Dio ti benedica. E tu benedicimi. Tuo. Giovanni.
Gesù stava ancora parlando…Aveva detto della necessità di mettere il “vino nuovo in otri nuovi”, e oggi questo lo si vede nella fede di questo capo, che accoglie l’insegnamento “nuovo” di Gesù, facendosi “otre nuovo” col passare dalla sinagoga alla fede in Gesù.

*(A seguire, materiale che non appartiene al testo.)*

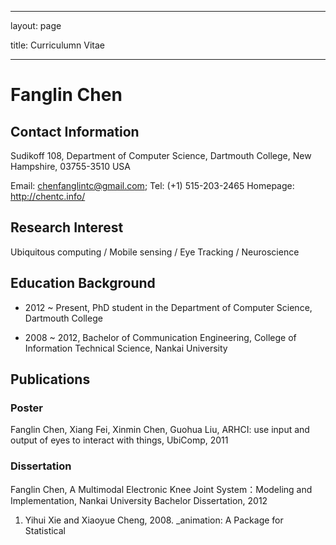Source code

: ﻿---

layout: page

title: Curriculumn Vitae

---


# Fanglin Chen


## Contact Information
Sudikoff 108, Department of Computer Science, Dartmouth College, New Hampshire, 03755-3510 USA

Email: chenfanglintc@gmail.com; Tel: (+1) 515-203-2465 Homepage: <http://chentc.info/>


## Research Interest


Ubiquitous computing / Mobile sensing / Eye Tracking / Neuroscience

## Education Background

- 2012 ~ Present, PhD student in the Department of Computer Science, Dartmouth College

- 2008 ~ 2012, Bachelor of Communication Engineering, College of Information Technical Science, Nankai University





## Publications


### Poster
Fanglin Chen, Xiang Fei, Xinmin Chen, Guohua Liu, ARHCI: use input and output of eyes to interact with things, UbiComp, 2011


### Dissertation


Fanglin Chen, A Multimodal Electronic Knee Joint System：Modeling and Implementation, Nankai University Bachelor Dissertation, 2012

1. Yihui Xie and Xiaoyue Cheng, 2008. _animation: A Package for Statistical 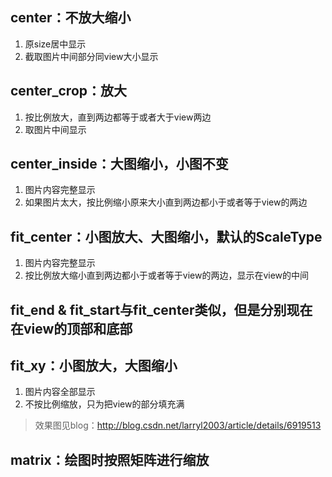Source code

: ## center：不放大缩小
1. 原size居中显示
2. 截取图片中间部分同view大小显示

## center_crop：放大
1. 按比例放大，直到两边都等于或者大于view两边
2. 取图片中间显示

## center_inside：大图缩小，小图不变
1. 图片内容完整显示
2. 如果图片太大，按比例缩小原来大小直到两边都小于或者等于view的两边

## fit_center：小图放大、大图缩小，默认的ScaleType
1. 图片内容完整显示
2. 按比例放大缩小直到两边都小于或者等于view的两边，显示在view的中间

## fit_end & fit_start与fit_center类似，但是分别现在在view的顶部和底部

## fit_xy：小图放大，大图缩小
1. 图片内容全部显示
2. 不按比例缩放，只为把view的部分填充满

>效果图见blog：http://blog.csdn.net/larryl2003/article/details/6919513

## matrix：绘图时按照矩阵进行缩放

Il testo di oggi evidenzia il contrasto tra l’essere il Signore presente al banchetto insieme ai pubblicani e peccatori, banchetto della divina misericordia, e l’annuncio di morte portatogli da questo capo della sinagoga. Isaia (25:6ss) descrive il banchetto messianico proprio come la salvezza dalla morte: “Preparerà il Signore degli eserciti per tutti i popoli, su questo monte, un banchetto di grasse vivande… Egli strapperà su questo monte il velo che copriva la faccia di tutti i popoli e la coltre che copriva tutte le genti. Eliminerà la morte per sempre; il Signore Dio asciugherà le lacrime su ogni volto; la condizione disonorevole del suo popolo farà scomparire da tutto il paese, poiché il Signore ha parlato. E si dirà in quel giorno: “Ecco il nostro Dio; in lui abbiamo sperato perché ci salvasse.”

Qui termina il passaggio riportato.